Saturday 3 January 2009

Ben Nicholson - DLWP, Bexhill-on-Sea

On a corridor wall in our new house hangs a print of a red Eiffel Tower by Robert Delaunay. The tower is mangled into fragments of red against a bright blue and white Parisian skyline. The tricolour shines through these contrasts of colour and the viewer is placed into a tangible metropolis. Into a dynamic modern city. Cubism generally has excited me for a long time. Encouraged to follow this style in my GCSE art classes, I developed my own juxtapositions of colour, line, shape and space, happily scumbling acryclics onto sugar paper. Taking the body as my main focus, its movements through the city, I attempted to create statuesque and masculine forms. The style developed into a form of colourful abstraction. Good on the eye if a little soulless. Unlike Delaunay, I did not have direct contact with a city for my inspiration. Weekend trips to London were frowned upon as a result of IRA activity in the 1990s. My home village (a sedate and very well-to-do place in the London commuter belt) was nowhere near to being a Bohemian quarter that aroused the creative juices. Neither did my immediate surroundings - a semi-detached red brick in a post-war working-class housing estate - find a way into my work. The only way to recreate a sense of the cosmopolitan was to trawl the image of sexualised city life depicted in my bibles of 90s living - FHM, Loaded and the slightly more urbane Sky magazines.

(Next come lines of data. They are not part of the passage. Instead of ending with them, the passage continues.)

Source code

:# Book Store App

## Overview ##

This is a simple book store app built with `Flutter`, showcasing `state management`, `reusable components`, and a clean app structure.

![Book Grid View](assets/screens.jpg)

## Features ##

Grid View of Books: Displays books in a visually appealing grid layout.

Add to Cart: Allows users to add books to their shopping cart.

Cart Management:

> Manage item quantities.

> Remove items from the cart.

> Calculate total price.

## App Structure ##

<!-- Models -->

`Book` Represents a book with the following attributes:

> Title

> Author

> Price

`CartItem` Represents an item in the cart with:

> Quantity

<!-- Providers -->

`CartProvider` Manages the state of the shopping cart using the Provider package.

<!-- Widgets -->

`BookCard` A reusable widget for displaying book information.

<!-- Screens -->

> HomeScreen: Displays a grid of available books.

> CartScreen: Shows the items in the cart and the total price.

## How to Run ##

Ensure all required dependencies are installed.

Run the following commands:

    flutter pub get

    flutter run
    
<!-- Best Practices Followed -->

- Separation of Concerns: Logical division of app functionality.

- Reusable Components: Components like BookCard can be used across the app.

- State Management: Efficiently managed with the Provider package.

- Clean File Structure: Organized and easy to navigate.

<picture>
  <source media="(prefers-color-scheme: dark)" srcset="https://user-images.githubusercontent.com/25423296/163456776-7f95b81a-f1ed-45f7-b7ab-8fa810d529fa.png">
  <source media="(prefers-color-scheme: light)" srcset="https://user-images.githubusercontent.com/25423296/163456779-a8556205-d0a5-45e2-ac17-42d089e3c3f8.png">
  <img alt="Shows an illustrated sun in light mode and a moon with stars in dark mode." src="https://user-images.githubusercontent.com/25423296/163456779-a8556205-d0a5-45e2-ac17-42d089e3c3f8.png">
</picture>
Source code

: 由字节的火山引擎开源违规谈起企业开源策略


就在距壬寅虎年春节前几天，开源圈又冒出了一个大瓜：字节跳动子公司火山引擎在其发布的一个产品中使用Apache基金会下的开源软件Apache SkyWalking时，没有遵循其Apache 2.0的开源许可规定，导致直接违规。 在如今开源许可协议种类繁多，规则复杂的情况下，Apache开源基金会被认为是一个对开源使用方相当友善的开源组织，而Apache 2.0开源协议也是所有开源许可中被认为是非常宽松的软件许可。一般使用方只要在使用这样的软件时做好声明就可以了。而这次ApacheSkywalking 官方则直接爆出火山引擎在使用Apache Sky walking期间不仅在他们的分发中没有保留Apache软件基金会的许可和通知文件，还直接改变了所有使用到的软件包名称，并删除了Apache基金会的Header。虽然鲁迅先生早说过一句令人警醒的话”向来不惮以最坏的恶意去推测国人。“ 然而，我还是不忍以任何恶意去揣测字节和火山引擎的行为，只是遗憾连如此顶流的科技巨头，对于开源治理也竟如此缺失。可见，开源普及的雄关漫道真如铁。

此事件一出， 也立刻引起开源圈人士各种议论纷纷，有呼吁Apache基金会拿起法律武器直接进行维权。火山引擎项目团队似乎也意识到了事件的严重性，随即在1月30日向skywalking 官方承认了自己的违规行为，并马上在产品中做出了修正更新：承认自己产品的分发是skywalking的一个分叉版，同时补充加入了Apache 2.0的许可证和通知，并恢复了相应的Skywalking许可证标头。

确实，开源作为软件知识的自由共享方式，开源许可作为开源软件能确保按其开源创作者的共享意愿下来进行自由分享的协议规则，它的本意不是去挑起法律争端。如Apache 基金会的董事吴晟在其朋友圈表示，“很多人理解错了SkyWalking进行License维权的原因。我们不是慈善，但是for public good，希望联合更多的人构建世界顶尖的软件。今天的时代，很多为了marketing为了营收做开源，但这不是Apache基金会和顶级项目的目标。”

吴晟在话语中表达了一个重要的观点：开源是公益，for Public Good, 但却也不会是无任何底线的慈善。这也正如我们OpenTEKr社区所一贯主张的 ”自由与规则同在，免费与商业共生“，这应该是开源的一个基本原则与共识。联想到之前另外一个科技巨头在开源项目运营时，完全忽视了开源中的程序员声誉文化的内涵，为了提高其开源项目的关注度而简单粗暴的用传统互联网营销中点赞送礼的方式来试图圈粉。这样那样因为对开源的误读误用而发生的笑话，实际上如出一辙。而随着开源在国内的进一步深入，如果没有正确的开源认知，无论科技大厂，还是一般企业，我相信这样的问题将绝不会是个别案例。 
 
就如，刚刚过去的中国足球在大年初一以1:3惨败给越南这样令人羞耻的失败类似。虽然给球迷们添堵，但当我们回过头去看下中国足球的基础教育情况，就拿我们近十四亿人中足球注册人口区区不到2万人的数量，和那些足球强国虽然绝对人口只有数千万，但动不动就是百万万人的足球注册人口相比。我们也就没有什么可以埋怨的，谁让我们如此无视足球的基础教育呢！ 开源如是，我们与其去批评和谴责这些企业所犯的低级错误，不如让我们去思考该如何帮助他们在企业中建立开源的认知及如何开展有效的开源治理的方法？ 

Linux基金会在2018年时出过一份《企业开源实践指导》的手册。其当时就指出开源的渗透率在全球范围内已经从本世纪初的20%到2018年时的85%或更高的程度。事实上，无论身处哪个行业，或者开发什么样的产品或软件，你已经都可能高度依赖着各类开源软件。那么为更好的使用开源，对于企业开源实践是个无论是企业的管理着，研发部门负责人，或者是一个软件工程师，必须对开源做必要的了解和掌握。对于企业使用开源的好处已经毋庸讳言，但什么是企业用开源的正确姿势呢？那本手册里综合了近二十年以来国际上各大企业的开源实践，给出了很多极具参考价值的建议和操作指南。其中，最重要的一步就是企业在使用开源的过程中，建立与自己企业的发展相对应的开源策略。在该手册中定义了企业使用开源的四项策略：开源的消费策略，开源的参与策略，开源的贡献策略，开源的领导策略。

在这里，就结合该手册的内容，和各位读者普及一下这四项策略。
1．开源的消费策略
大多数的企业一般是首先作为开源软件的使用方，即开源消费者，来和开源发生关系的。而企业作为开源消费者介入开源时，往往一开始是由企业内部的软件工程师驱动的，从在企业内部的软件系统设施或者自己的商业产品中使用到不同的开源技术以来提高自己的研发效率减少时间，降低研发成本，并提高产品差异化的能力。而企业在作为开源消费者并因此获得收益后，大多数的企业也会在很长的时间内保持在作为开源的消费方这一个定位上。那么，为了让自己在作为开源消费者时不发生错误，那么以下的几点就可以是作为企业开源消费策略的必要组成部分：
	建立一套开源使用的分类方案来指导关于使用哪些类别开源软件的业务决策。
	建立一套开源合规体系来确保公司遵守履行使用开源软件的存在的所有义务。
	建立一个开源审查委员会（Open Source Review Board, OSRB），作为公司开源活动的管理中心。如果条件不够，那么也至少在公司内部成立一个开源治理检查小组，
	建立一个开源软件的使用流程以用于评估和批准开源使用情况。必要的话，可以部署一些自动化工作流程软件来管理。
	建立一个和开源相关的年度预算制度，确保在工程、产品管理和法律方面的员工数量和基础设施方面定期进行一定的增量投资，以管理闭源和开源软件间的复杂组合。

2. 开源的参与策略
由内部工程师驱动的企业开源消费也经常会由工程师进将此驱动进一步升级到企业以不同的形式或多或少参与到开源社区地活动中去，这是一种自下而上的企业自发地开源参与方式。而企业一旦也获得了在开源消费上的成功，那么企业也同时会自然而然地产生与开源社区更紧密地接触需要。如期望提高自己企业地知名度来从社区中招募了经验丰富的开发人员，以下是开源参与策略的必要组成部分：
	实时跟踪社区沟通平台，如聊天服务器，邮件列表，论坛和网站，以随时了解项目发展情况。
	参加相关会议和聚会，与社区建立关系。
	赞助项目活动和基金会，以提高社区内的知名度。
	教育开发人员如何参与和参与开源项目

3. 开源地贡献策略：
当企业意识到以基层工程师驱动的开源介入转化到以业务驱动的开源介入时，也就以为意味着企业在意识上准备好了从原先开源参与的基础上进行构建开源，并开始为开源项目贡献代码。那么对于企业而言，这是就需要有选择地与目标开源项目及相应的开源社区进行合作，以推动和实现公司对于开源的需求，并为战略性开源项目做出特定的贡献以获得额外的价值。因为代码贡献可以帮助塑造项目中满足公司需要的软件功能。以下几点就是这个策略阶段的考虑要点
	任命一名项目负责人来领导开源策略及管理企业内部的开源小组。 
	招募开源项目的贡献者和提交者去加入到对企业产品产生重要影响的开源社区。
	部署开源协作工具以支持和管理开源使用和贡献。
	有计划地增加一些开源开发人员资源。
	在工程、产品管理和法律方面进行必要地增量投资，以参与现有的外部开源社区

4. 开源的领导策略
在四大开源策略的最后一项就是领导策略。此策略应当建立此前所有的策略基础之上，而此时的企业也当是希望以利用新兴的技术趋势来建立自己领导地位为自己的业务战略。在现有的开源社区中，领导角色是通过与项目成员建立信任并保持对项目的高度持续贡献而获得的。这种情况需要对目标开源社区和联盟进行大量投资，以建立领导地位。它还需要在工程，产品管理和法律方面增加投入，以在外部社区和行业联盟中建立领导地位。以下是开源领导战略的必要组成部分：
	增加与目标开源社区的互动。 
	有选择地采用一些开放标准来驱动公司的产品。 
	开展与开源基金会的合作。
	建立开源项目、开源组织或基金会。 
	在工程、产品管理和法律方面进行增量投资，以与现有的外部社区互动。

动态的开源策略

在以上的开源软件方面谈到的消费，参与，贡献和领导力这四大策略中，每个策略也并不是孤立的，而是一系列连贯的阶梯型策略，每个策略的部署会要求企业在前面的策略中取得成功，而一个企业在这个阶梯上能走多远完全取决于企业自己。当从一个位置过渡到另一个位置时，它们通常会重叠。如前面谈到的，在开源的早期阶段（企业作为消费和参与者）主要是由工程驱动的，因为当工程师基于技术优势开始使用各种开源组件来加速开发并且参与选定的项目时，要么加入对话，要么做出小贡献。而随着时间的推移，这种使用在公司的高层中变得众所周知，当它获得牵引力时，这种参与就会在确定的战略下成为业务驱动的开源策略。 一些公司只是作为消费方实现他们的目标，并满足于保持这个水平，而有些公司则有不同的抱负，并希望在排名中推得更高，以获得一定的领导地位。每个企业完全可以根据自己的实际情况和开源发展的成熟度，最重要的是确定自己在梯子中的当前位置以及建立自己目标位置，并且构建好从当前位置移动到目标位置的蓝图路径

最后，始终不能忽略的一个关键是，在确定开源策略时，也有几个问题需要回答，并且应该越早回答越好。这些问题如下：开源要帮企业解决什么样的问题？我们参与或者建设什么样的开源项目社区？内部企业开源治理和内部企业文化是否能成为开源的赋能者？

Ben Nicholson's exhibition at the De La Warr Pavilion proved to me, however, that you could develop a cubist style that reflected both England and the rural periphery. Leading cubists such as Braque, Picasso, Delaunay, Gris and Leger spoke to a different culture, in a different time and place. A life of cafés, clowns, music and furtive cultural exchange. In Nicholson, however, proximity to cosmopolitan life need not direct the subject. He shows that the patchwork of Cumberland countryside and Cornish coast can be reconciled into a Modernist framework without losing connection to the movement's political intent. In paintings like 1940 (St Ives, Version 2 or 1943-45 (St Ives, Cornwall) (pictured), the café culture seen throughout cubist still life is still there. Yet the cappucino is not the centrepiece. Nicholson looks beyond, to the fishing cottages, moored boats and distant hills from his studio window. Fragmented cups and saucers, a milk jug, coffee or tea pot are foregrounded. But the gaze searches out to life less immediated and movements in the distance, to the geometries inspired by the English coastline. Lighthouses (which were originally styled on the trunk of an English oak tree) and fully-rigged fishing boats heading out from the harbour for a day's catch provide comforting and familiar shapes whose colours leap from the rolling hills that surround.

Nicholson's lesson seems to be that an aesthetic can be directed by careful observation and commitment to technique. He suggests it is possible to find our own style and make it politically relevant in enclaves far away from the seductive speed of the modern city. For someone who has just moved to Bexhill this is an encouraging proposition.